Horror. Não consigo pensar em outra palavra para descrever minha sensação ao assistir à série Fazendas históricas, que a Amazon Brasil acaba de disponibilizar em sua plataforma de streaming. São 10 episódios – cada um sobre uma fazenda do Vale do Paraíba (região localizada entre os estados de São Paulo e Rio de Janeiro) –, aparentemente produzidos sem participação de historiadores profissionais. E eles fazem falta. Mais falta ainda fazem as vozes dos descendentes das pessoas escravizadas, muitos ainda moradores da região.
A série insiste em uma fórmula tão antiquada quanto equivocada: de fazenda em fazenda, os donos contam histórias pitorescas sobre “os áureos tempos do ouro negro, o café” (sic), no século 19. Mostram as casas-grandes, as louças usadas pelos barões, as relíquias que pertenceram à família imperial.
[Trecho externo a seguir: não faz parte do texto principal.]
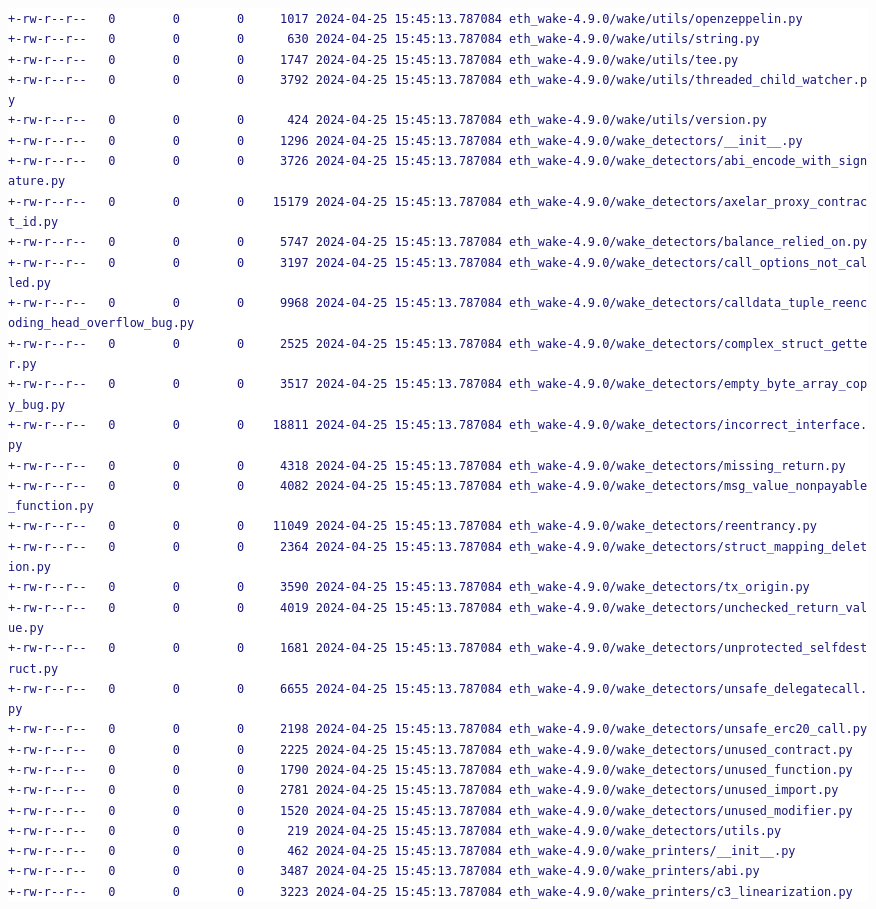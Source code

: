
 ```diff
+-rw-r--r--   0        0        0     1017 2024-04-25 15:45:13.787084 eth_wake-4.9.0/wake/utils/openzeppelin.py
+-rw-r--r--   0        0        0      630 2024-04-25 15:45:13.787084 eth_wake-4.9.0/wake/utils/string.py
+-rw-r--r--   0        0        0     1747 2024-04-25 15:45:13.787084 eth_wake-4.9.0/wake/utils/tee.py
+-rw-r--r--   0        0        0     3792 2024-04-25 15:45:13.787084 eth_wake-4.9.0/wake/utils/threaded_child_watcher.py
+-rw-r--r--   0        0        0      424 2024-04-25 15:45:13.787084 eth_wake-4.9.0/wake/utils/version.py
+-rw-r--r--   0        0        0     1296 2024-04-25 15:45:13.787084 eth_wake-4.9.0/wake_detectors/__init__.py
+-rw-r--r--   0        0        0     3726 2024-04-25 15:45:13.787084 eth_wake-4.9.0/wake_detectors/abi_encode_with_signature.py
+-rw-r--r--   0        0        0    15179 2024-04-25 15:45:13.787084 eth_wake-4.9.0/wake_detectors/axelar_proxy_contract_id.py
+-rw-r--r--   0        0        0     5747 2024-04-25 15:45:13.787084 eth_wake-4.9.0/wake_detectors/balance_relied_on.py
+-rw-r--r--   0        0        0     3197 2024-04-25 15:45:13.787084 eth_wake-4.9.0/wake_detectors/call_options_not_called.py
+-rw-r--r--   0        0        0     9968 2024-04-25 15:45:13.787084 eth_wake-4.9.0/wake_detectors/calldata_tuple_reencoding_head_overflow_bug.py
+-rw-r--r--   0        0        0     2525 2024-04-25 15:45:13.787084 eth_wake-4.9.0/wake_detectors/complex_struct_getter.py
+-rw-r--r--   0        0        0     3517 2024-04-25 15:45:13.787084 eth_wake-4.9.0/wake_detectors/empty_byte_array_copy_bug.py
+-rw-r--r--   0        0        0    18811 2024-04-25 15:45:13.787084 eth_wake-4.9.0/wake_detectors/incorrect_interface.py
+-rw-r--r--   0        0        0     4318 2024-04-25 15:45:13.787084 eth_wake-4.9.0/wake_detectors/missing_return.py
+-rw-r--r--   0        0        0     4082 2024-04-25 15:45:13.787084 eth_wake-4.9.0/wake_detectors/msg_value_nonpayable_function.py
+-rw-r--r--   0        0        0    11049 2024-04-25 15:45:13.787084 eth_wake-4.9.0/wake_detectors/reentrancy.py
+-rw-r--r--   0        0        0     2364 2024-04-25 15:45:13.787084 eth_wake-4.9.0/wake_detectors/struct_mapping_deletion.py
+-rw-r--r--   0        0        0     3590 2024-04-25 15:45:13.787084 eth_wake-4.9.0/wake_detectors/tx_origin.py
+-rw-r--r--   0        0        0     4019 2024-04-25 15:45:13.787084 eth_wake-4.9.0/wake_detectors/unchecked_return_value.py
+-rw-r--r--   0        0        0     1681 2024-04-25 15:45:13.787084 eth_wake-4.9.0/wake_detectors/unprotected_selfdestruct.py
+-rw-r--r--   0        0        0     6655 2024-04-25 15:45:13.787084 eth_wake-4.9.0/wake_detectors/unsafe_delegatecall.py
+-rw-r--r--   0        0        0     2198 2024-04-25 15:45:13.787084 eth_wake-4.9.0/wake_detectors/unsafe_erc20_call.py
+-rw-r--r--   0        0        0     2225 2024-04-25 15:45:13.787084 eth_wake-4.9.0/wake_detectors/unused_contract.py
+-rw-r--r--   0        0        0     1790 2024-04-25 15:45:13.787084 eth_wake-4.9.0/wake_detectors/unused_function.py
+-rw-r--r--   0        0        0     2781 2024-04-25 15:45:13.787084 eth_wake-4.9.0/wake_detectors/unused_import.py
+-rw-r--r--   0        0        0     1520 2024-04-25 15:45:13.787084 eth_wake-4.9.0/wake_detectors/unused_modifier.py
+-rw-r--r--   0        0        0      219 2024-04-25 15:45:13.787084 eth_wake-4.9.0/wake_detectors/utils.py
+-rw-r--r--   0        0        0      462 2024-04-25 15:45:13.787084 eth_wake-4.9.0/wake_printers/__init__.py
+-rw-r--r--   0        0        0     3487 2024-04-25 15:45:13.787084 eth_wake-4.9.0/wake_printers/abi.py
+-rw-r--r--   0        0        0     3223 2024-04-25 15:45:13.787084 eth_wake-4.9.0/wake_printers/c3_linearization.py
```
Na narrativa da série, a escravidão é quase um detalhe pitoresco. “Os escravos fujões valiam menos do que os outros”, conta o proprietário da fazenda União, com um meio sorriso no rosto. O problema da abolição, para ele, é ter provocado a decadência do café. Ao mostrar as peças de péssimo gosto do museu de cera, que retrata homens negros e mulheres negras sendo torturados, ele continua, mais ou menos com essas palavras: a escravidão é “infelizmente uma coisa que a gente não pode esconder debaixo do tapete”. A frase é repetida por outros proprietários. Exceção é o proprietário da fazenda Taquara, que protagoniza o último e melhor episódio da série, o único a mencionar o horror vivido pelos escravizados.